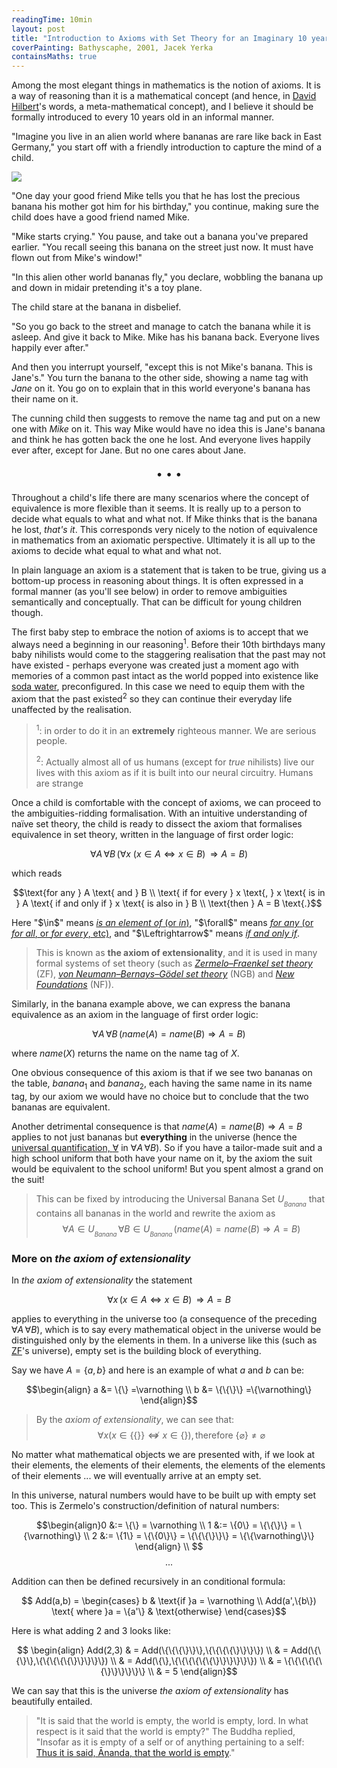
 ```yaml
---
readingTime: 10min
layout: post
title: "Introduction to Axioms with Set Theory for an Imaginary 10 years old"
coverPainting: Bathyscaphe, 2001, Jacek Yerka
containsMaths: true
---
```


Among the most elegant things in mathematics is the notion of axioms. It is a way of reasoning than it is a mathematical concept (and hence, in [David Hilbert](https://en.wikipedia.org/wiki/David_Hilbert)'s words, a meta-mathematical concept), and I believe it should be formally introduced to every 10 years old in an informal manner.

"Imagine you live in an alien world where bananas are rare like back in East Germany," you start off with a friendly introduction to capture the mind of a child.
<!--more-->

<img src="../img/erste_banane.png" style="max-width:300px">

"One day your good friend Mike tells you that he has lost the precious banana his mother got him for his birthday," you continue, making sure the child does have a good friend named Mike.

"Mike starts crying." You pause, and take out a banana you've prepared earlier. "You recall seeing this banana on the street just now. It must have flown out from Mike's window!"

"In this alien other world bananas fly," you declare, wobbling the banana up and down in midair pretending it's a toy plane.

The child stare at the banana in disbelief.

"So you go back to the street and manage to catch the banana while it is asleep. And give it back to Mike. Mike has his banana back. Everyone lives happily ever after."

And then you interrupt yourself, "except this is not Mike's banana. This is Jane's." You turn the banana to the other side, showing a name tag with *Jane* on it. You go on to explain that in this world everyone's banana has their name on it.

The cunning child then suggests to remove the name tag and put on a new one with *Mike* on it. This way Mike would have no idea this is Jane's banana and think he has gotten back the one he lost. And everyone lives happily ever after, except for Jane. But no one cares about Jane.

<p style="text-align:center; font-size:1.3em">
&bull; &bull; &bull;
</p>

Throughout a child's life there are many scenarios where the concept of equivalence is more flexible than it seems. It is really up to a person to decide what equals to what and what not. If Mike thinks that is the banana he lost, *that's it*. This corresponds very nicely to the notion of equivalence in mathematics from an axiomatic perspective. Ultimately it is all up to the axioms to decide what equal to what and what not.

In plain language an axiom is a statement that is taken to be true, giving us a bottom-up process in reasoning about things. It is often expressed in a formal manner (as you'll see below) in order to remove ambiguities semantically and conceptually. That can be difficult for young children though.

The first baby step to embrace the notion of axioms is to accept that we always need a beginning in our reasoning<sup>1</sup>. Before their 10th birthdays many baby nihilists would come to the staggering realisation that the past may not have existed - perhaps everyone was created just a moment ago with memories of a common past intact as the world popped into existence like [soda water](https://www.youtube.com/watch?v=D97v6XOSLLw&feature=youtu.be&t=2s), preconfigured. In this case we need to equip them with the axiom that the past existed<sup>2</sup> so they can continue their everyday life unaffected by the realisation.

><sup>1</sup>: in order to do it in an **extremely** righteous manner. We are serious people.
>
><sup>2</sup>: Actually almost all of us humans (except for *true* nihilists) live our lives with this axiom as if it is built into our neural circuitry. Humans are strange


Once a child is comfortable with the concept of axioms, we can proceed to the ambiguities-ridding formalisation. With an intuitive understanding of naïve set theory, the child is ready to dissect the axiom that formalises equivalence in set theory, written in the language of first order logic:

$$\forall A \, \forall B \, (\forall x \ (x \in A \Leftrightarrow x \in B) \, \Rightarrow A = B)$$

which reads

$$\text{for any } A \text{ and } B \\ \text{ if for every } x \text{, } x \text{ is in } A \text{ if and only if } x \text{ is also in } B \\ \text{then } A = B \text{.}$$

<div class="row block-of-grey">
Here "$\in$" means <a target="_blank" href ="https://proofwiki.org/wiki/Definition:Element"><i>is an element of</i> (or <i>in</i>)</a>,
"$\forall$" means <a target="_blank" href ="http://en.wikipedia.org/wiki/Universal_quantification"><i>for any</i> (or <i>for all</i>, or <i>for every</i>, etc)</a>, and
"$\Leftrightarrow$" means <a target="_blank" href ="http://mathworld.wolfram.com/Iff.html"><i>if and only if</i></a>.
</div>

> This is known as **the axiom of extensionality**, and it is used in many formal systems of set theory (such as <i><a target="_blank" href ="http://www.math.uchicago.edu/~may/VIGRE/VIGRE2011/REUPapers/Lian.pdf">Zermelo–Fraenkel set theory</a></i> (ZF), <i><a target="_blank" href ="https://proofwiki.org/wiki/Definition:G%C3%B6del-Bernays_Axioms">von Neumann–Bernays–Gödel set theory</a></i> (NGB) and <i><a target="_blank" href ="http://math.boisestate.edu/~holmes/holmes/nf.html">New Foundations</a></i> (NF)).

Similarly, in the banana example above, we can express the banana equivalence as an axiom in the language of first order logic:

$$\forall A \, \forall B \, (name(A) = name(B) \Rightarrow A = B)$$

where $name(X)$ returns the name on the name tag of $X$.

One obvious consequence of this axiom is that if we see two bananas on the table, $banana_1$ and $banana_2$, each having the same name in its name tag, by our axiom we would have no choice but to conclude that the two bananas are equivalent.

Another detrimental consequence is that $name(A) = name(B) \Rightarrow A = B$ applies to not just bananas but **everything** in the universe (hence the <a target="_blank" href ="http://en.wikipedia.org/wiki/Universal_quantification">universal quantification, $\forall$</a> in $\forall A \, \forall B$). So if you have a tailor-made suit and a high school uniform that both have your name on it, by the axiom the suit would be equivalent to the school uniform! But you spent almost a grand on the suit!

> This can be fixed by introducing the Universal Banana Set $U_{_{Banana}}$ that contains all bananas in the world and rewrite the axiom as
> $$\forall A \in U_{_{Banana}} \, \forall B \in U_{_{Banana}} \, (name(A) = name(B) \Rightarrow A = B)$$

<h3 class="_index">More on <i>the axiom of extensionality</i></h3>

In <i>the axiom of extensionality</i> the statement

$$\forall x \, (x \in A \Leftrightarrow x \in B) \, \Rightarrow A = B$$

applies to everything in the universe too (a consequence of the preceding $\forall A \, \forall B$), which is to say every mathematical object in the universe would be distinguished only by the elements in them. In a universe like this (such as <a target="_blank" href ="http://www.math.uchicago.edu/~may/VIGRE/VIGRE2011/REUPapers/Lian.pdf">ZF</a>'s universe), empty set is the building block of everything.

Say we have $A=\{a,b\}$ and here is an example of what $a$ and $b$ can be:

$$\begin{align} a &= \{\} =\varnothing \\ b &= \{\{\}\} =\{\varnothing\} \end{align}$$

> By the <i>axiom of extensionality</i>, we can see that:
> $$\forall x (x \in \{\{\}\} \not\Leftrightarrow x \in \{\}), \text{therefore } \{\varnothing\} \not= \varnothing$$


No matter what mathematical objects we are presented with, if we look at their elements, the elements of their elements, the elements of the elements of their elements ... we will eventually arrive at an empty set.

In this universe, natural numbers would have to be built up with empty set too. This is Zermelo's construction/definition of natural numbers:

$$\begin{align}0 &:= \{\} = \varnothing \\ 1 &:= \{0\} = \{\{\}\} = \{\varnothing\} \\ 2 &:= \{1\} = \{\{0\}\} = \{\{\{\}\}\} = \{\{\varnothing\}\}  \end{align} \\ $$
$$...$$

Addition can then be defined recursively in an conditional formula:

$$   Add(a,b) =
\begin{cases}
b  & \text{if }a = \varnothing \\
Add(a',\{b\}) \text{ where }a = \{a'\} & \text{otherwise}
\end{cases}$$

Here is what adding 2 and 3 looks like:

 $$ \begin{align} Add(2,3) & = Add(\{\{\{\}\}\},\{\{\{\{\}\}\}\}) \\ & = Add(\{\{\}\},\{\{\{\{\{\}\}\}\}\}) \\ & = Add(\{\},\{\{\{\{\{\{\}\}\}\}\}\}) \\ & =  \{\{\{\{\{\{\}\}\}\}\}\} \\ & = 5 \end{align}$$


We can say that this is the universe <i> the axiom of extensionality </i> has beautifully entailed.

> "It is said that the world is empty, the world is empty, lord. In what respect is it said that the world is empty?" The Buddha replied, "Insofar as it is empty of a self or of anything pertaining to a self: <a target="_blank" href ="http://en.wikipedia.org/wiki/%C5%9A%C5%ABnyat%C4%81">Thus it is said, Ānanda, that the world is empty</a>."
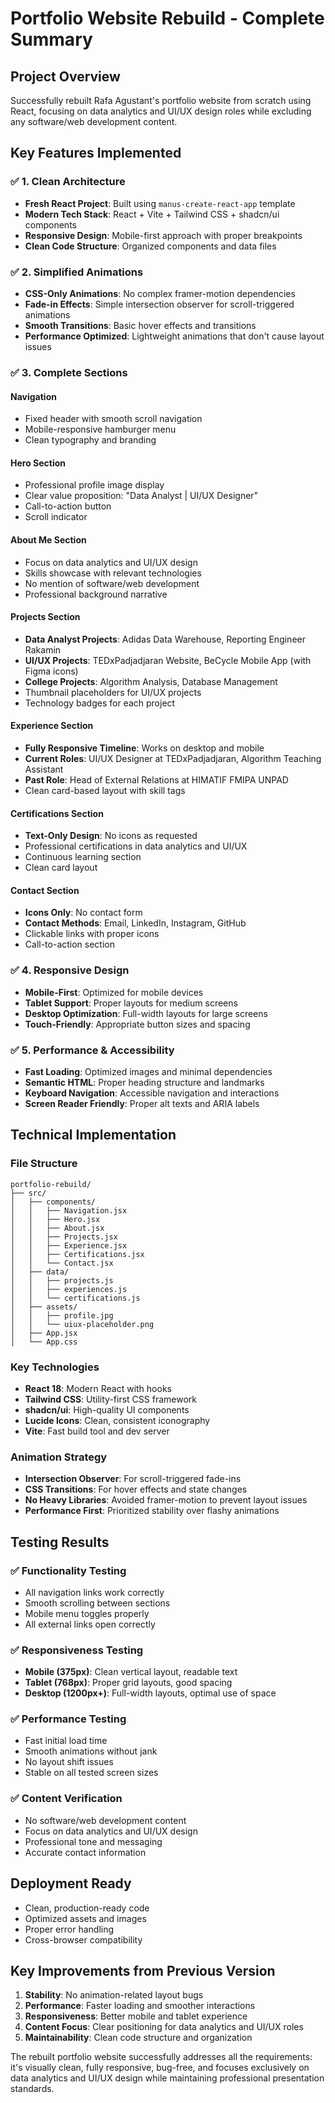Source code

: # Portfolio Website Rebuild - Complete Summary

## Project Overview
Successfully rebuilt Rafa Agustant's portfolio website from scratch using React, focusing on data analytics and UI/UX design roles while excluding any software/web development content.

## Key Features Implemented

### ✅ 1. Clean Architecture
- **Fresh React Project**: Built using `manus-create-react-app` template
- **Modern Tech Stack**: React + Vite + Tailwind CSS + shadcn/ui components
- **Responsive Design**: Mobile-first approach with proper breakpoints
- **Clean Code Structure**: Organized components and data files

### ✅ 2. Simplified Animations
- **CSS-Only Animations**: No complex framer-motion dependencies
- **Fade-in Effects**: Simple intersection observer for scroll-triggered animations
- **Smooth Transitions**: Basic hover effects and transitions
- **Performance Optimized**: Lightweight animations that don't cause layout issues

### ✅ 3. Complete Sections

#### Navigation
- Fixed header with smooth scroll navigation
- Mobile-responsive hamburger menu
- Clean typography and branding

#### Hero Section
- Professional profile image display
- Clear value proposition: "Data Analyst | UI/UX Designer"
- Call-to-action button
- Scroll indicator

#### About Me Section
- Focus on data analytics and UI/UX design
- Skills showcase with relevant technologies
- No mention of software/web development
- Professional background narrative

#### Projects Section
- **Data Analyst Projects**: Adidas Data Warehouse, Reporting Engineer Rakamin
- **UI/UX Projects**: TEDxPadjadjaran Website, BeCycle Mobile App (with Figma icons)
- **College Projects**: Algorithm Analysis, Database Management
- Thumbnail placeholders for UI/UX projects
- Technology badges for each project

#### Experience Section
- **Fully Responsive Timeline**: Works on desktop and mobile
- **Current Roles**: UI/UX Designer at TEDxPadjadjaran, Algorithm Teaching Assistant
- **Past Role**: Head of External Relations at HIMATIF FMIPA UNPAD
- Clean card-based layout with skill tags

#### Certifications Section
- **Text-Only Design**: No icons as requested
- Professional certifications in data analytics and UI/UX
- Continuous learning section
- Clean card layout

#### Contact Section
- **Icons Only**: No contact form
- **Contact Methods**: Email, LinkedIn, Instagram, GitHub
- Clickable links with proper icons
- Call-to-action section

### ✅ 4. Responsive Design
- **Mobile-First**: Optimized for mobile devices
- **Tablet Support**: Proper layouts for medium screens
- **Desktop Optimization**: Full-width layouts for large screens
- **Touch-Friendly**: Appropriate button sizes and spacing

### ✅ 5. Performance & Accessibility
- **Fast Loading**: Optimized images and minimal dependencies
- **Semantic HTML**: Proper heading structure and landmarks
- **Keyboard Navigation**: Accessible navigation and interactions
- **Screen Reader Friendly**: Proper alt texts and ARIA labels

## Technical Implementation

### File Structure
```
portfolio-rebuild/
├── src/
│   ├── components/
│   │   ├── Navigation.jsx
│   │   ├── Hero.jsx
│   │   ├── About.jsx
│   │   ├── Projects.jsx
│   │   ├── Experience.jsx
│   │   ├── Certifications.jsx
│   │   └── Contact.jsx
│   ├── data/
│   │   ├── projects.js
│   │   ├── experiences.js
│   │   └── certifications.js
│   ├── assets/
│   │   ├── profile.jpg
│   │   └── uiux-placeholder.png
│   ├── App.jsx
│   └── App.css
```

### Key Technologies
- **React 18**: Modern React with hooks
- **Tailwind CSS**: Utility-first CSS framework
- **shadcn/ui**: High-quality UI components
- **Lucide Icons**: Clean, consistent iconography
- **Vite**: Fast build tool and dev server

### Animation Strategy
- **Intersection Observer**: For scroll-triggered fade-ins
- **CSS Transitions**: For hover effects and state changes
- **No Heavy Libraries**: Avoided framer-motion to prevent layout issues
- **Performance First**: Prioritized stability over flashy animations

## Testing Results

### ✅ Functionality Testing
- All navigation links work correctly
- Smooth scrolling between sections
- Mobile menu toggles properly
- All external links open correctly

### ✅ Responsiveness Testing
- **Mobile (375px)**: Clean vertical layout, readable text
- **Tablet (768px)**: Proper grid layouts, good spacing
- **Desktop (1200px+)**: Full-width layouts, optimal use of space

### ✅ Performance Testing
- Fast initial load time
- Smooth animations without jank
- No layout shift issues
- Stable on all tested screen sizes

### ✅ Content Verification
- No software/web development content
- Focus on data analytics and UI/UX design
- Professional tone and messaging
- Accurate contact information

## Deployment Ready
- Clean, production-ready code
- Optimized assets and images
- Proper error handling
- Cross-browser compatibility

## Key Improvements from Previous Version
1. **Stability**: No animation-related layout bugs
2. **Performance**: Faster loading and smoother interactions
3. **Responsiveness**: Better mobile and tablet experience
4. **Content Focus**: Clear positioning for data analytics and UI/UX roles
5. **Maintainability**: Clean code structure and organization

The rebuilt portfolio website successfully addresses all the requirements: it's visually clean, fully responsive, bug-free, and focuses exclusively on data analytics and UI/UX design while maintaining professional presentation standards.

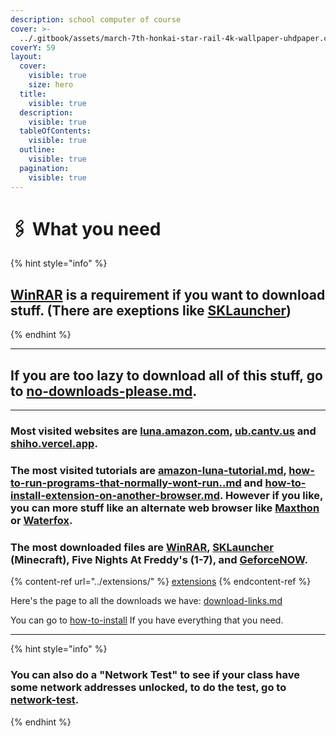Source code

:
 ```yaml
---
description: school computer of course
cover: >-
  ../.gitbook/assets/march-7th-honkai-star-rail-4k-wallpaper-uhdpaper.com-588@1@k.jpg
coverY: 59
layout:
  cover:
    visible: true
    size: hero
  title:
    visible: true
  description:
    visible: true
  tableOfContents:
    visible: true
  outline:
    visible: true
  pagination:
    visible: true
---
```


# 🖇 What you need

{% hint style="info" %}
## [WinRAR](../download-links/winrar.md) is a requirement if you want to download stuff. (There are exeptions like [SKLauncher](../download-links/sklauncher-minecraft.md))
{% endhint %}

***

## If you are too lazy to download all of this stuff, go to [no-downloads-please.md](../no-downloads-please.md "mention").

***

### Most visited websites are [luna.amazon.com](https://luna.amazon.com), [ub.cantv.us](https://ub.cantv.us) and [shiho.vercel.app](https://shinonome.vercel.app).

### The most visited tutorials are [amazon-luna-tutorial.md](../no-downloads-please/amazon-luna-tutorial.md "mention"), [how-to-run-programs-that-normally-wont-run..md](../how-to-install/how-to-run-programs-that-normally-wont-run..md "mention") and [how-to-install-extension-on-another-browser.md](../how-to-install/how-to-install-extension-on-another-browser.md "mention").  However if you like, you can more stuff like an alternate web browser like [Maxthon](../download-links/maxthon.md) or [Waterfox](../download-links/waterfox.md).

### The most downloaded files are [WinRAR](../download-links/winrar.md), [SKLauncher](../download-links/sklauncher-minecraft.md) (Minecraft), Five Nights At Freddy's (1-7), and [GeforceNOW](../download-links/geforcenow.md).

{% content-ref url="../extensions/" %}
[extensions](../extensions/)
{% endcontent-ref %}

Here's the page to all the downloads we have: [download-links.md](../download-links.md "mention")

You can go to [how-to-install](../how-to-install/ "mention") If you have everything that you need.

***

{% hint style="info" %}
### You can also do a "Network Test" to see if your class have some network addresses unlocked, to do the test, go to [network-test](../network-test/ "mention").
{% endhint %}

## Work to complete
Of the entries above, how many lines hold the word "rebuilt"? Give back only that number.

## Answer to this problem
2